Non basta, poiché l’elaborato così prosegue: “il patriarcato, come sistema economico, politico e sociale che opprime e subordina la donna, si sostenta e riproduce attraverso istituzioni che operano in maniera costante. Due delle istituzioni più importanti del sistema patriarcale sono la maternità e la famiglia.” Una nota umoristica in un quadro raggelante: non avevamo mai immaginato la maternità come un’istituzione! Lei medico “non capisce perché tutto il peso dei trattamenti riproduttivi ricada sulla donna”, cosa che “nella prospettiva del genere, non accadrebbe nella medicina”. Una scienza nuova altamente innovativa, indifferente alla circostanza (istituzionale?) che è la donna a partorire. Segue un’accusa alla ginecologia, colpevole di alleanza con l’aborrito patriarcato.

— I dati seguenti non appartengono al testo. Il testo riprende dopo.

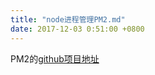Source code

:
 ```yaml
---
title: "node进程管理PM2.md"
date: 2017-12-03 0:51:00 +0800
---
```


PM2的[github项目地址](https://github.com/Unitech/pm2)

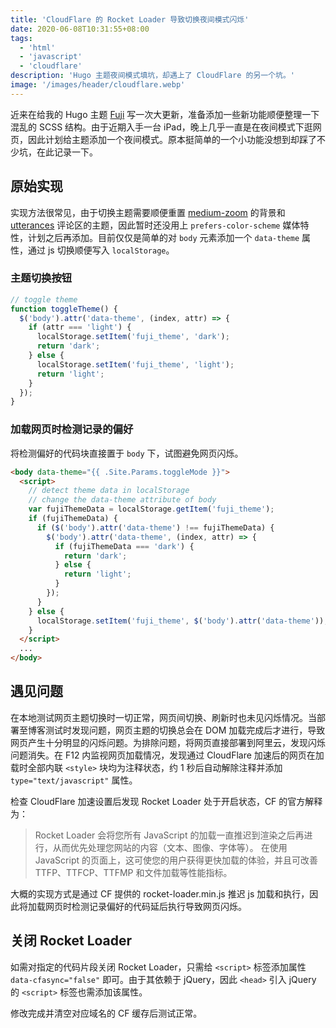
 ```yaml
---
title: 'CloudFlare 的 Rocket Loader 导致切换夜间模式闪烁'
date: 2020-06-08T10:31:55+08:00
tags:
  - 'html'
  - 'javascript'
  - 'cloudflare'
description: 'Hugo 主题夜间模式填坑，却遇上了 CloudFlare 的另一个坑。'
image: '/images/header/cloudflare.webp'
---
```


近来在给我的 Hugo 主题 [Fuji](https://github.com/dsrkafuu/hugo-theme-fuji) 写一次大更新，准备添加一些新功能顺便整理一下混乱的 SCSS 结构。由于近期入手一台 iPad，晚上几乎一直是在夜间模式下逛网页，因此计划给主题添加一个夜间模式。原本挺简单的一个小功能没想到却踩了不少坑，在此记录一下。

<!--more-->

## 原始实现

实现方法很常见，由于切换主题需要顺便重置 [medium-zoom](https://github.com/francoischalifour/medium-zoom) 的背景和 [utterances](https://utteranc.es/) 评论区的主题，因此暂时还没用上 `prefers-color-scheme` 媒体特性，计划之后再添加。目前仅仅是简单的对 `body` 元素添加一个 `data-theme` 属性，通过 js 切换顺便写入 `localStorage`。

### 主题切换按钮

```js
// toggle theme
function toggleTheme() {
  $('body').attr('data-theme', (index, attr) => {
    if (attr === 'light') {
      localStorage.setItem('fuji_theme', 'dark');
      return 'dark';
    } else {
      localStorage.setItem('fuji_theme', 'light');
      return 'light';
    }
  });
}
```

### 加载网页时检测记录的偏好

将检测偏好的代码块直接置于 `body` 下，试图避免网页闪烁。

```html
<body data-theme="{{ .Site.Params.toggleMode }}">
  <script>
    // detect theme data in localStorage
    // change the data-theme attribute of body
    var fujiThemeData = localStorage.getItem('fuji_theme');
    if (fujiThemeData) {
      if ($('body').attr('data-theme') !== fujiThemeData) {
        $('body').attr('data-theme', (index, attr) => {
          if (fujiThemeData === 'dark') {
            return 'dark';
          } else {
            return 'light';
          }
        });
      }
    } else {
      localStorage.setItem('fuji_theme', $('body').attr('data-theme'));
    }
  </script>
  ...
</body>
```

## 遇见问题

在本地测试网页主题切换时一切正常，网页间切换、刷新时也未见闪烁情况。当部署至博客测试时发现问题，网页主题的切换总会在 DOM 加载完成后才进行，导致网页产生十分明显的闪烁问题。为排除问题，将网页直接部署到阿里云，发现闪烁问题消失。在 F12 内监视网页加载情况，发现通过 CloudFlare 加速后的网页在加载时全部内联 `<style>` 块均为注释状态，约 1 秒后自动解除注释并添加 `type="text/javascript"` 属性。

检查 CloudFlare 加速设置后发现 Rocket Loader 处于开启状态，CF 的官方解释为：

> Rocket Loader 会将您所有 JavaScript 的加载一直推迟到渲染之后再进行，从而优先处理您网站的内容（文本、图像、字体等）。
> 在使用 JavaScript 的页面上，这可使您的用户获得更快加载的体验，并且可改善 TTFP、TTFCP、TTFMP 和文件加载等性能指标。

大概的实现方式是通过 CF 提供的 rocket-loader.min.js 推迟 js 加载和执行，因此将加载网页时检测记录偏好的代码延后执行导致网页闪烁。

## 关闭 Rocket Loader

如需对指定的代码片段关闭 Rocket Loader，只需给 `<script>` 标签添加属性 `data-cfasync="false"` 即可。由于其依赖于 jQuery，因此 `<head>` 引入 jQuery 的 `<script>` 标签也需添加该属性。

修改完成并清空对应域名的 CF 缓存后测试正常。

La conclusione è contundente: “la maternità è schiavitù, la maternità è servitù, anche se è desiderata e volontaria. Le donne si vedono obbligate a generare e partorire dal patriarcato. (Un attacco a Dio, o a “madre” Natura? N. d. R.) Bisogna estirpare l’idea che la maternità sia qualcosa di naturale. La maternità è una costruzione sociale, una posizione, un ruolo”. Nessuno si stupisca più per la deriva delle nostre società, dal momento che sciocchezze come quelle citate formano parte integrante di tesi di laurea, convinzioni culturali di gruppi dirigenti che conquistano il potere accademico, politico, della comunicazione.

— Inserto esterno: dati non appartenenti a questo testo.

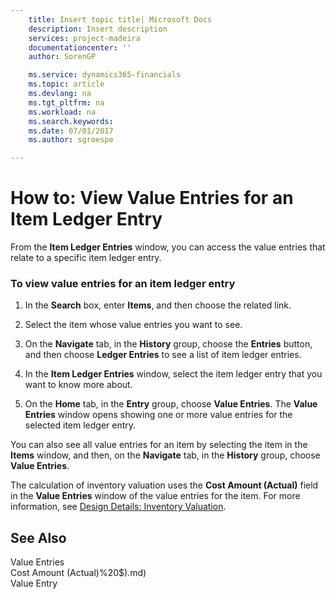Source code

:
 ```yaml
---
    title: Insert topic title| Microsoft Docs
    description: Insert description
    services: project-madeira
    documentationcenter: ''
    author: SorenGP

    ms.service: dynamics365-financials
    ms.topic: article
    ms.devlang: na
    ms.tgt_pltfrm: na
    ms.workload: na
    ms.search.keywords:
    ms.date: 07/01/2017
    ms.author: sgroespe

---
```

# How to: View Value Entries for an Item Ledger Entry
From the **Item Ledger Entries** window, you can access the value entries that relate to a specific item ledger entry.  
  
### To view value entries for an item ledger entry  
  
1.  In the **Search** box, enter **Items**, and then choose the related link.  
  
2.  Select the item whose value entries you want to see.  
  
3.  On the **Navigate** tab, in the **History** group, choose the **Entries** button, and then choose **Ledger Entries** to see a list of item ledger entries.  
  
4.  In the **Item Ledger Entries** window, select the item ledger entry that you want to know more about.  
  
5.  On the **Home** tab, in the **Entry**  group, choose **Value Entries**. The **Value Entries** window opens showing one or more value entries for the selected item ledger entry.  
  
 You can also see all value entries for an item by selecting the item in the **Items** window, and then, on the **Navigate** tab, in the **History** group, choose **Value Entries**.  
  
 The calculation of inventory valuation uses the **Cost Amount \(Actual\)** field in the **Value Entries** window of the value entries for the item. For more information, see [Design Details: Inventory Valuation](design-details-inventory-valuation.md).  
  
## See Also  
 Value Entries   
 Cost Amount \(Actual\)%20$\).md)   
 Value Entry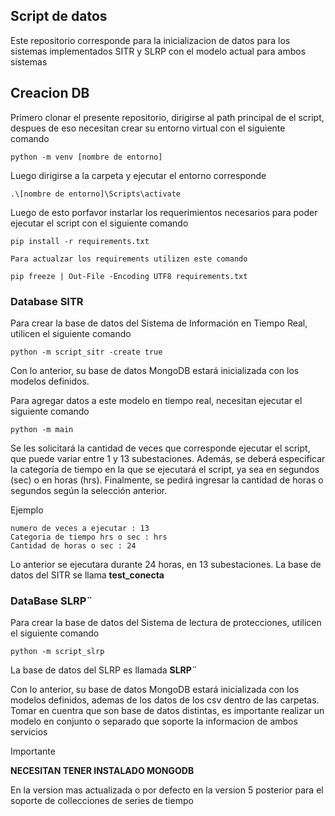 
## Script de datos

Este repositorio corresponde para la inicializacion de datos para los sistemas implementados
SITR y SLRP con el modelo actual para ambos sistemas

## Creacion DB

Primero clonar el presente repositorio, dirigirse al path principal de el script, despues de eso necesitan 
crear su entorno virtual con el siguiente comando

```
python -m venv [nombre de entorno]
```

Luego dirigirse a la carpeta y ejecutar el entorno corresponde 

```
.\[nombre de entorno]\Scripts\activate 

```

Luego de esto porfavor instarlar los requerimientos necesarios para poder ejecutar el script con el siguiente comando

```
pip install -r requirements.txt

Para actualzar los requirements utilizen este comando

pip freeze | Out-File -Encoding UTF8 requirements.txt
```

### Database SITR

Para crear la base de datos del Sistema de Información en Tiempo Real, utilicen el siguiente comando

```
python -m script_sitr -create true
```
Con lo anterior, su base de datos MongoDB estará inicializada con los modelos definidos.

Para agregar datos a este modelo en tiempo real, necesitan ejecutar el siguiente comando
```
python -m main 
```
Se les solicitará la cantidad de veces que corresponde ejecutar el script, que puede variar entre 1 y 13 subestaciones. Además, se deberá especificar la categoría de tiempo en la que se ejecutará el script, ya sea en segundos (sec) o en horas (hrs). Finalmente, se pedirá ingresar la cantidad de horas o segundos según la selección anterior.

Ejemplo 
```
numero de veces a ejecutar : 13
Categoria de tiempo hrs o sec : hrs
Cantidad de horas o sec : 24
```
Lo anterior se ejecutara durante 24 horas, en 13 subestaciones. La base de datos del SITR se llama **test_conecta**


### DataBase SLRP¨

Para crear la base de datos del Sistema de lectura de protecciones, utilicen el siguiente comando

```
python -m script_slrp
```
La base de datos del SLRP es llamada **SLRP¨**

Con lo anterior, su base de datos MongoDB estará inicializada con los modelos definidos, ademas de los datos de los csv dentro de las carpetas.
Tomar en cuentra que son base de datos distintas, es importante realizar un modelo en conjunto o separado que soporte la informacion de ambos servicios

Importante

**NECESITAN TENER INSTALADO MONGODB** 

En la version mas actualizada o por defecto en la version 5 posterior para el soporte de collecciones de series de tiempo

Tale è lo stato dell’arte in Spagna, antico bastione dell’Europa cattolica, evangelizzatrice del Nuovo Mondo, nata nel segno di San Giacomo Apostolo, Santiago, terra di Teresa d’Avila, Velàzquez, Goya, Cervantes, culla della scuola di Salamanca, agonizzante come l’Europa a lungo respinta oltre i Pirenei. Il tramonto è davvero ad occidente.
Tocca citare una volta di più Gilbert K. Chesterton. “La grande marcia della distruzione intellettuale proseguirà. Tutto sarà negato. Tutto diventerà un credo. È una posizione ragionevole negare le pietre della strada; diventerà un dogma religioso riaffermarle. È una tesi razionale quella che ci vuole tutti immersi in un sogno; sarà una forma assennata di misticismo asserire che siamo tutti svegli. Fuochi verranno attizzati per testimoniare che due più due fa quattro. Spade saranno sguainate per dimostrare che le foglie sono verdi in estate. Noi ci ritroveremo a difendere non solo le incredibili virtù e l’incredibile sensatezza della vita umana, ma qualcosa di ancora più incredibile, questo immenso, impossibile universo che ci fissa in volto. Combatteremo per i prodigi visibili come se fossero invisibili. Guarderemo l’erba e i cieli impossibili con uno strano coraggio. Noi saremo tra quanti hanno visto eppure hanno creduto.”